-- Input data follows --
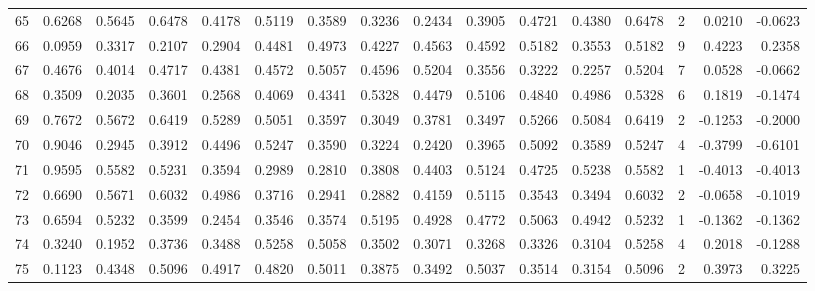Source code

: \begin{tabular}{lrrrrrrrrrrrrrrr}
65  &      0.6268 &  0.5645 &  0.6478 &  0.4178 &  0.5119 &  0.3589 &  0.3236 &  0.2434 &  0.3905 &  0.4721 &   0.4380 &     0.6478 &      2 &                    0.0210 &                    -0.0623 \\
66  &      0.0959 &  0.3317 &  0.2107 &  0.2904 &  0.4481 &  0.4973 &  0.4227 &  0.4563 &  0.4592 &  0.5182 &   0.3553 &     0.5182 &      9 &                    0.4223 &                     0.2358 \\
67  &      0.4676 &  0.4014 &  0.4717 &  0.4381 &  0.4572 &  0.5057 &  0.4596 &  0.5204 &  0.3556 &  0.3222 &   0.2257 &     0.5204 &      7 &                    0.0528 &                    -0.0662 \\
68  &      0.3509 &  0.2035 &  0.3601 &  0.2568 &  0.4069 &  0.4341 &  0.5328 &  0.4479 &  0.5106 &  0.4840 &   0.4986 &     0.5328 &      6 &                    0.1819 &                    -0.1474 \\
69  &      0.7672 &  0.5672 &  0.6419 &  0.5289 &  0.5051 &  0.3597 &  0.3049 &  0.3781 &  0.3497 &  0.5266 &   0.5084 &     0.6419 &      2 &                   -0.1253 &                    -0.2000 \\
70  &      0.9046 &  0.2945 &  0.3912 &  0.4496 &  0.5247 &  0.3590 &  0.3224 &  0.2420 &  0.3965 &  0.5092 &   0.3589 &     0.5247 &      4 &                   -0.3799 &                    -0.6101 \\
71  &      0.9595 &  0.5582 &  0.5231 &  0.3594 &  0.2989 &  0.2810 &  0.3808 &  0.4403 &  0.5124 &  0.4725 &   0.5238 &     0.5582 &      1 &                   -0.4013 &                    -0.4013 \\
72  &      0.6690 &  0.5671 &  0.6032 &  0.4986 &  0.3716 &  0.2941 &  0.2882 &  0.4159 &  0.5115 &  0.3543 &   0.3494 &     0.6032 &      2 &                   -0.0658 &                    -0.1019 \\
73  &      0.6594 &  0.5232 &  0.3599 &  0.2454 &  0.3546 &  0.3574 &  0.5195 &  0.4928 &  0.4772 &  0.5063 &   0.4942 &     0.5232 &      1 &                   -0.1362 &                    -0.1362 \\
74  &      0.3240 &  0.1952 &  0.3736 &  0.3488 &  0.5258 &  0.5058 &  0.3502 &  0.3071 &  0.3268 &  0.3326 &   0.3104 &     0.5258 &      4 &                    0.2018 &                    -0.1288 \\
75  &      0.1123 &  0.4348 &  0.5096 &  0.4917 &  0.4820 &  0.5011 &  0.3875 &  0.3492 &  0.5037 &  0.3514 &   0.3154 &     0.5096 &      2 &                    0.3973 &                     0.3225 \\

\end{tabular}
-- Input data concluded --
(The task): Pictures aside, reproduce every record exactly as it stands.

(Worked solution):
Source code

: \begin{tabular}{lrrrrrrrrrrrrrrr}
65  &      0.6268 &  0.5645 &  0.6478 &  0.4178 &  0.5119 &  0.3589 &  0.3236 &  0.2434 &  0.3905 &  0.4721 &   0.4380 &     0.6478 &      2 &                    0.0210 &                    -0.0623 \\
66  &      0.0959 &  0.3317 &  0.2107 &  0.2904 &  0.4481 &  0.4973 &  0.4227 &  0.4563 &  0.4592 &  0.5182 &   0.3553 &     0.5182 &      9 &                    0.4223 &                     0.2358 \\
67  &      0.4676 &  0.4014 &  0.4717 &  0.4381 &  0.4572 &  0.5057 &  0.4596 &  0.5204 &  0.3556 &  0.3222 &   0.2257 &     0.5204 &      7 &                    0.0528 &                    -0.0662 \\
68  &      0.3509 &  0.2035 &  0.3601 &  0.2568 &  0.4069 &  0.4341 &  0.5328 &  0.4479 &  0.5106 &  0.4840 &   0.4986 &     0.5328 &      6 &                    0.1819 &                    -0.1474 \\
69  &      0.7672 &  0.5672 &  0.6419 &  0.5289 &  0.5051 &  0.3597 &  0.3049 &  0.3781 &  0.3497 &  0.5266 &   0.5084 &     0.6419 &      2 &                   -0.1253 &                    -0.2000 \\
70  &      0.9046 &  0.2945 &  0.3912 &  0.4496 &  0.5247 &  0.3590 &  0.3224 &  0.2420 &  0.3965 &  0.5092 &   0.3589 &     0.5247 &      4 &                   -0.3799 &                    -0.6101 \\
71  &      0.9595 &  0.5582 &  0.5231 &  0.3594 &  0.2989 &  0.2810 &  0.3808 &  0.4403 &  0.5124 &  0.4725 &   0.5238 &     0.5582 &      1 &                   -0.4013 &                    -0.4013 \\
72  &      0.6690 &  0.5671 &  0.6032 &  0.4986 &  0.3716 &  0.2941 &  0.2882 &  0.4159 &  0.5115 &  0.3543 &   0.3494 &     0.6032 &      2 &                   -0.0658 &                    -0.1019 \\
73  &      0.6594 &  0.5232 &  0.3599 &  0.2454 &  0.3546 &  0.3574 &  0.5195 &  0.4928 &  0.4772 &  0.5063 &   0.4942 &     0.5232 &      1 &                   -0.1362 &                    -0.1362 \\
74  &      0.3240 &  0.1952 &  0.3736 &  0.3488 &  0.5258 &  0.5058 &  0.3502 &  0.3071 &  0.3268 &  0.3326 &   0.3104 &     0.5258 &      4 &                    0.2018 &                    -0.1288 \\
75  &      0.1123 &  0.4348 &  0.5096 &  0.4917 &  0.4820 &  0.5011 &  0.3875 &  0.3492 &  0.5037 &  0.3514 &   0.3154 &     0.5096 &      2 &                    0.3973 &                     0.3225 \\

\end{tabular}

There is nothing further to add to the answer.